All of lore.kernel.org
 help / color / mirror / Atom feed
* To netlink or not to netlink, that is the question
@ 2017-01-12 13:01 Jason A. Donenfeld
  2017-01-12 17:14 ` Stephen Hemminger
  0 siblings, 1 reply; 10+ messages in thread
From: Jason A. Donenfeld @ 2017-01-12 13:01 UTC (permalink / raw)
  To: Netdev

Hey folks,

A few months ago I switched away from using netlink in wireguard,
preferring instead to use ioctl. I had come up against limitations in
rtnetlink, and ioctl presented a straightforward hard to screw-up
alternative. The very simple API is documented here:
https://git.zx2c4.com/WireGuard/tree/src/uapi.h

This works well, and I'm reluctant to change it, but as I do more
complicated things, and as kernel submission time looms nearer, I'm
kept up at night by the notion that maybe I ought to give netlink
another chance. But how?

For each wireguard interface, there are three types of structures for
userspace to configure. There is one wgdevice for each interface. Each
wgdevice has a variable amount (up to 2^16) of wgpeers. Each wgpeer
has a variable amount (up to 2^16) of wgipmasks. I'd like an interface
to get and set all of these at once, atomically.
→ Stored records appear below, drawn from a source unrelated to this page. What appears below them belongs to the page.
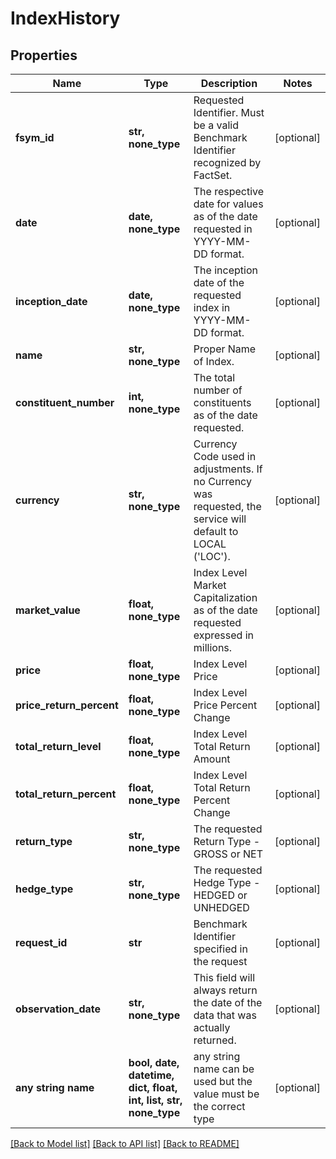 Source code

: # IndexHistory


## Properties
Name | Type | Description | Notes
------------ | ------------- | ------------- | -------------
**fsym_id** | **str, none_type** | Requested Identifier. Must be a valid Benchmark Identifier recognized by FactSet. | [optional] 
**date** | **date, none_type** | The respective date for values as of the date requested in YYYY-MM-DD format. | [optional] 
**inception_date** | **date, none_type** | The inception date of the requested index in YYYY-MM-DD format. | [optional] 
**name** | **str, none_type** | Proper Name of Index. | [optional] 
**constituent_number** | **int, none_type** | The total number of constituents as of the date requested. | [optional] 
**currency** | **str, none_type** | Currency Code used in adjustments. If no Currency was requested, the service will default to LOCAL (&#39;LOC&#39;). | [optional] 
**market_value** | **float, none_type** | Index Level Market Capitalization as of the date requested expressed in millions. | [optional] 
**price** | **float, none_type** | Index Level Price | [optional] 
**price_return_percent** | **float, none_type** | Index Level Price Percent Change | [optional] 
**total_return_level** | **float, none_type** | Index Level Total Return Amount | [optional] 
**total_return_percent** | **float, none_type** | Index Level Total Return Percent Change | [optional] 
**return_type** | **str, none_type** | The requested Return Type - GROSS or NET | [optional] 
**hedge_type** | **str, none_type** | The requested Hedge Type - HEDGED or UNHEDGED | [optional] 
**request_id** | **str** | Benchmark Identifier specified in the request | [optional] 
**observation_date** | **str, none_type** | This field will always return the date of the data that was actually returned. | [optional] 
**any string name** | **bool, date, datetime, dict, float, int, list, str, none_type** | any string name can be used but the value must be the correct type | [optional]

[[Back to Model list]](../README.md#documentation-for-models) [[Back to API list]](../README.md#documentation-for-api-endpoints) [[Back to README]](../README.md)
Presently, with the ioctl, I just have a simple get ioctl and a simple
set ioctl. The set one passes a user space pointer, which is read
incrementally in kernel space. The get one will first return how much
userspace should allocate, and then when called again will write
incrementally into a provided userspace buffer up to a passed-in
maximum number of bytes. Very basic, I'm quite happy.

When I had tried to do this priorly with netlink, I did it by defining
changelink and fill_info in rtnl_link_ops. For changelink, I iterated
through the netlink objects, and for fill_info, I filled in the skb
with netlink objects. This was a bit more complex but basically
worked. Except netlink skbs have a maximum size and are buffered,
which means things broke entirely when trying to read or write logs of
wgpeers or lots of wgipmasks. So, the meager interfaces afforded to me
by rtnl_link_ops are insufficient. Doing anything beyond this, either
by registering new rtnetlink messages, or by using generic netlink,
seemed overwhelmingly complex and undesirable.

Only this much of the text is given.